Sometime in 1951, Bert Rossi and a few of his gang descended on a flat near Old Street, London, to find a man named Tony Mella, who had done them wrong. “We cut him to ribbons,” Rossi later wrote. They stopped only when blood gushed from everywhere and Mella pleaded, “Bert, Bert.”

Some weeks later, Rossi saw Mella again – bandages on his head and walking with a crutch. “I felt I’d gone a bit too far,” Rossi said. That was as close to a regret as he ever came.

Bert Rossi, a small-time thief turned associate to some of the biggest names in the American mafia, was born on in Clerkenwell in 1922, just two weeks before Italian gangs had a shoot-out at the nearby Frattelanza Club. That set the scene for Rossi’s life.

The son of Italian immigrants, Rossi grew up in what were then slums, where the Italian population was disparaged as “fucking Eyeties”. As a boy on the streets, he learned early that those with guns “had to be respected”.

​Rossi’s mother got him a job at the Savoy hotel when he dropped out of school. But a straight life wasn’t for him, and he soon quit. “You take that road or this,” he said.

He became a petty thief instead, moving on to bigger projects once he’d caught the eye of local gangsters. “I must have done every factory in Old Street one year,” he wrote.

He was conscripted during the war but, not standing the discipline, absconded often. He ended up in the black market.

After the war he gained recognition in the London mobster scene, and people would come to him “to do someone on their behalf”.

One night in 1956, he went tooled-up and mob-handed to Edgware Road, where his crew knifed Jack Spot, another gangster, who survived but became “the man of a thousand cuts”.

Rossi went to prison for four years for that crime, after his fake alibi died of a heart attack.
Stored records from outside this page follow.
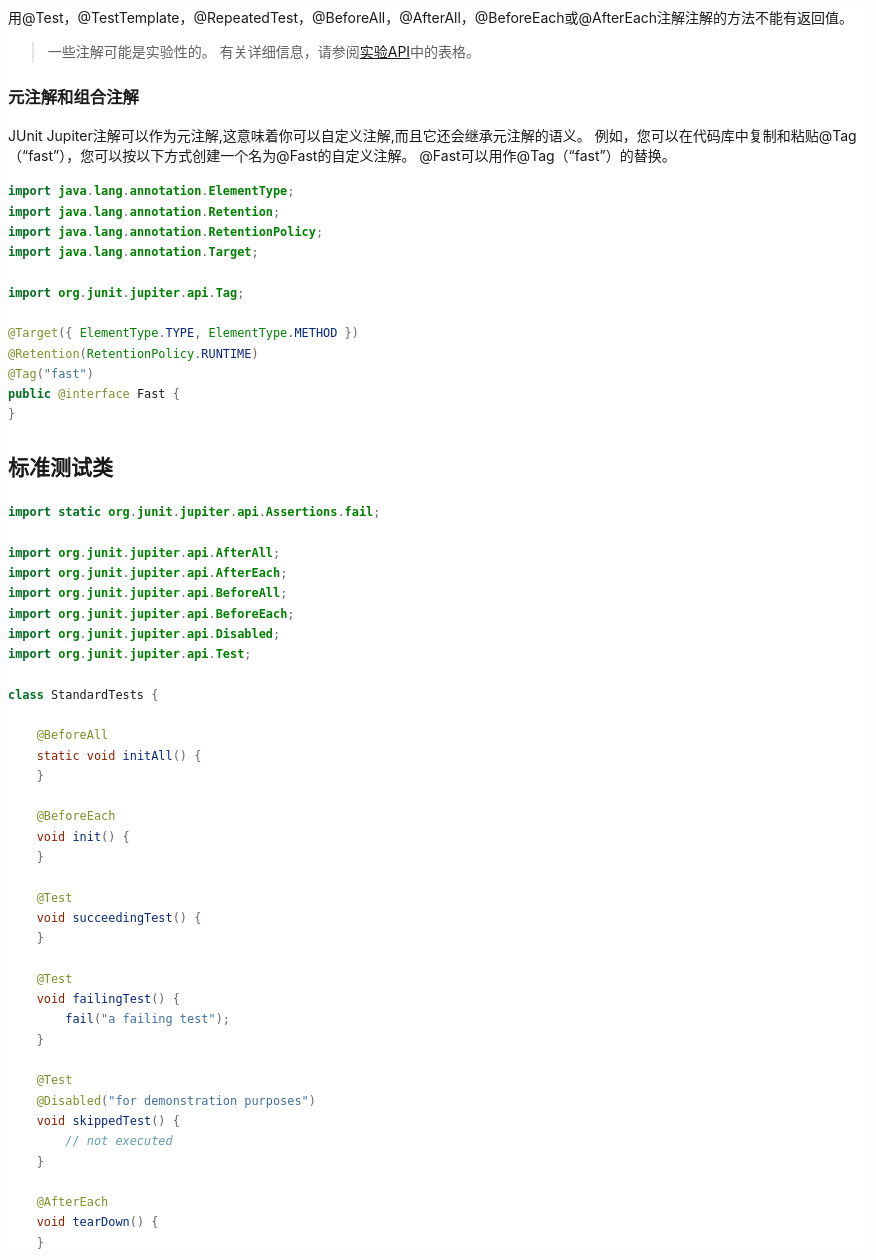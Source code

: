 用@Test，@TestTemplate，@RepeatedTest，@BeforeAll，@AfterAll，@BeforeEach或@AfterEach注解注解的方法不能有返回值。

>一些注解可能是实验性的。 有关详细信息，请参阅[实验API](http://junit.org/junit5/docs/current/user-guide/#api-evolution-experimental-apis)中的表格。

### 元注解和组合注解

JUnit Jupiter注解可以作为元注解,这意味着你可以自定义注解,而且它还会继承元注解的语义。
例如，您可以在代码库中复制和粘贴@Tag（“fast”），您可以按以下方式创建一个名为@Fast的自定义注解。 @Fast可以用作@Tag（“fast”）的替换。
```java
import java.lang.annotation.ElementType;
import java.lang.annotation.Retention;
import java.lang.annotation.RetentionPolicy;
import java.lang.annotation.Target;

import org.junit.jupiter.api.Tag;

@Target({ ElementType.TYPE, ElementType.METHOD })
@Retention(RetentionPolicy.RUNTIME)
@Tag("fast")
public @interface Fast {
}
```

## 标准测试类

```java
import static org.junit.jupiter.api.Assertions.fail;

import org.junit.jupiter.api.AfterAll;
import org.junit.jupiter.api.AfterEach;
import org.junit.jupiter.api.BeforeAll;
import org.junit.jupiter.api.BeforeEach;
import org.junit.jupiter.api.Disabled;
import org.junit.jupiter.api.Test;

class StandardTests {

    @BeforeAll
    static void initAll() {
    }

    @BeforeEach
    void init() {
    }

    @Test
    void succeedingTest() {
    }

    @Test
    void failingTest() {
        fail("a failing test");
    }

    @Test
    @Disabled("for demonstration purposes")
    void skippedTest() {
        // not executed
    }

    @AfterEach
    void tearDown() {
    }

```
But behind bars he met Ronnie Kray, one half of the infamous Kray twins who then ran Whitechapel. Though he deemed them “mad” and “unmentorable”, Rossi started advising the twins.

Rossi ran clubs in Soho, and dealt cocaine. One day he met a man with links to the American mafia, and that was his in. Rossi became close to some of the most prominent American gangsters, meeting Philadelphia crime boss Angelo Bruno, the ‘Mob’s accountant’ Meyer Lansky and Carlo Gambino, who ran the powerful Gambino crime family of New York.

They too would ask him to “get rid” of people. One job Rossi said he refused was for prolific murderer Roy DeMeo, because he had mellowed with age.

He did many jobs for the mafia, from buying greyhounds to looking after boxers, including heavyweight champion Rocky Marciano, when they came to London.

Of the mafia, he said: “These men fascinate me. They’ve come from poor families and they control a city.”

America’s crime bosses were eventually rooted out of London. As for Rossi, he “declined slowly into respectability”, as he put it.

Rossi spoke in a heavy cockney accent. He would count his money in ponies and monkeys, to him a prostitute was a brass, a police informer a grass – and the boss was “Guv’nor”.

Into his nineties, he would still wear a three-piece Savile Row suit, bespoke Italian shoes and a trilby – a look so evocative of 1950s crime that it seemed an affectation.

But his grandson Frankie, a boxer, tells The Independent he saw another side of Rossi: “He taught me always be loyal, always have morals, always show people respect, never be a bully, and always look after your family.” Of Rossi’s contribution to Clerkenwell, where he lived until his death, Frankie says: “He helped people, he sorted their problems.”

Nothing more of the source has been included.